Somituri Project – Metallurgy
Large samples were collected from 8 active artisanal sites and gold recoveries by the BLEG (Bulk Leach Extractable Gold) in a cyanide solution were determined. Gold recoveries were generally of the order of 93% to 99%.
As of 2012, metallurgical test work associated with the Imbo Licence has been has been primarily confined to the Adumbi Resource. Additional test work will be undertaken to further develop our understanding of the processing and environmental issues associated with the various mineralised and non-mineralised lithological domains associated with the Adumbi Resource, as well on the other key targets associated with the Imbo Licence.
Importantly, test work will also be expanded to incorporate the requirements of other technical disciplines, namely; geotechnical, geochemistry, geohydrology and environmental.
Preliminary metallurgical test work carried out to date indicates that:
- high gold recoveries (in excess of 90%) may be expected from the oxide horizon, when employing a gravity circuit in combination with a conventional cyanide leach circuit;
- with the exception of one of the three composite cores within the sulphide horizon, gold recoveries in excess of 90% were also observed utilising the aforementioned processing methodology; and
- Bond Ball Mill Work (BBMWI) Indices are low for a Banded Iron Formation (BIF), circa 12 kWh/t and less.
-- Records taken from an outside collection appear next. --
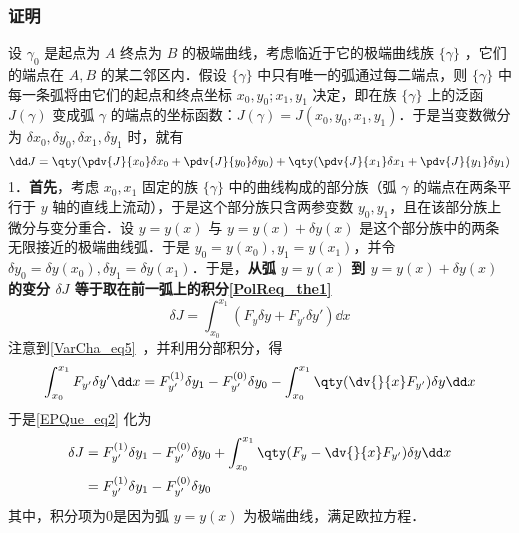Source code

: \subsubsection{证明}
设 $\gamma_0$ 是起点为 $A$ 终点为 $B$ 的极端曲线，考虑临近于它的极端曲线族 $\{\gamma\}$ ，它们的端点在 $A,B$ 的某二邻区内．假设 $\{\gamma\}$ 中只有唯一的弧通过每二端点，则 $\{\gamma\}$ 中每一条弧将由它们的起点和终点坐标 $x_0,y_0;x_1,y_1$ 决定，即在族 $\{\gamma\}$ 上的泛函 $J(\gamma)$ 变成弧 $\gamma$ 的端点的坐标函数：$J(\gamma)=J(x_0,y_0,x_1,y_1)$．于是当变数微分为 $\delta x_0,\delta y_0,\delta x_1,\delta y_1$ 时，就有
\begin{equation}
\dd J=\qty(\pdv{J}{x_0}\delta x_0+\pdv{J}{y_0}\delta y_0)+\qty(\pdv{J}{x_1}\delta x_1+\pdv{J}{y_1}\delta y_1)
\end{equation}
1．\textbf{首先}，考虑 $x_0,x_1$ 固定的族 $\{\gamma\}$ 中的曲线构成的部分族（弧 $\gamma$ 的端点在两条平行于 $y$ 轴的直线上流动），于是这个部分族只含两参变数 $y_0,y_1$，且在该部分族上微分与变分重合．设 $y=y(x)$ 与 $y=y(x)+\delta y(x)$ 是这个部分族中的两条无限接近的极端曲线弧．于是 $y_0=y(x_0),y_1=y(x_1)$，并令 $\delta y_0=\delta y(x_0),\delta y_1=\delta y(x_1)$．于是，\textbf{从弧 $y=y(x)$ 到 $y=y(x)+\delta y(x)$ 的变分 $\delta J$ 等于取在前一弧上的积分\autoref{PolReq_the1}~}
\begin{equation}\label{EPQue_eq2}
\delta J=\int_{x_0}^{x_1}(F_{y}\delta y+F_{y'}\delta y')\dd x
\end{equation}
注意到\autoref{VarCha_eq5}~，并利用分部积分，得
\begin{equation}
\int_{x_0}^{x_1}F_{y'}\delta y' \dd x=F_{y'}^{(1)}\delta y_1-F_{y'}^{(0)}\delta y_0-\int_{x_0}^{x_1}\qty(\dv{}{x}F_{y'})\delta y\dd x
\end{equation}
于是\autoref{EPQue_eq2} 化为
\begin{equation}
\begin{aligned}
\delta J&=F_{y'}^{(1)}\delta y_1-F_{y'}^{(0)}\delta y_0+\int_{x_0}^{x_1}\qty(F_y-\dv{}{x}F_{y'})\delta y\dd x\\
&=F_{y'}^{(1)}\delta y_1-F_{y'}^{(0)}\delta y_0
\end{aligned}
\end{equation}
其中，积分项为0是因为弧 $y=y(x)$ 为极端曲线，满足欧拉方程．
This has favourable implications for the overall project power requirements and in the selection of the comminution circuit.
It is important to note that:
- recoveries as reported herein are to the gravity concentrate and to cyanide solution; and
- all test work to date is of a preliminary nature and the optimum processing route(s) and process parameters, as a function of the Life of Mine (LoM) plan are still to be defined.
Quarter core from seven diamond drill holes spatially distributed over the drilled strike length and depth extent of the Adumbi Prospect were submitted to Wardell Armstrong International (“WAI”) in the United Kingdom in 2011 for preliminary metallurgical test work. Four samples were selected from oxide and five samples were selected from sulphide mineralization. In addition, the samples represented the various lithological host rocks for the mineralization.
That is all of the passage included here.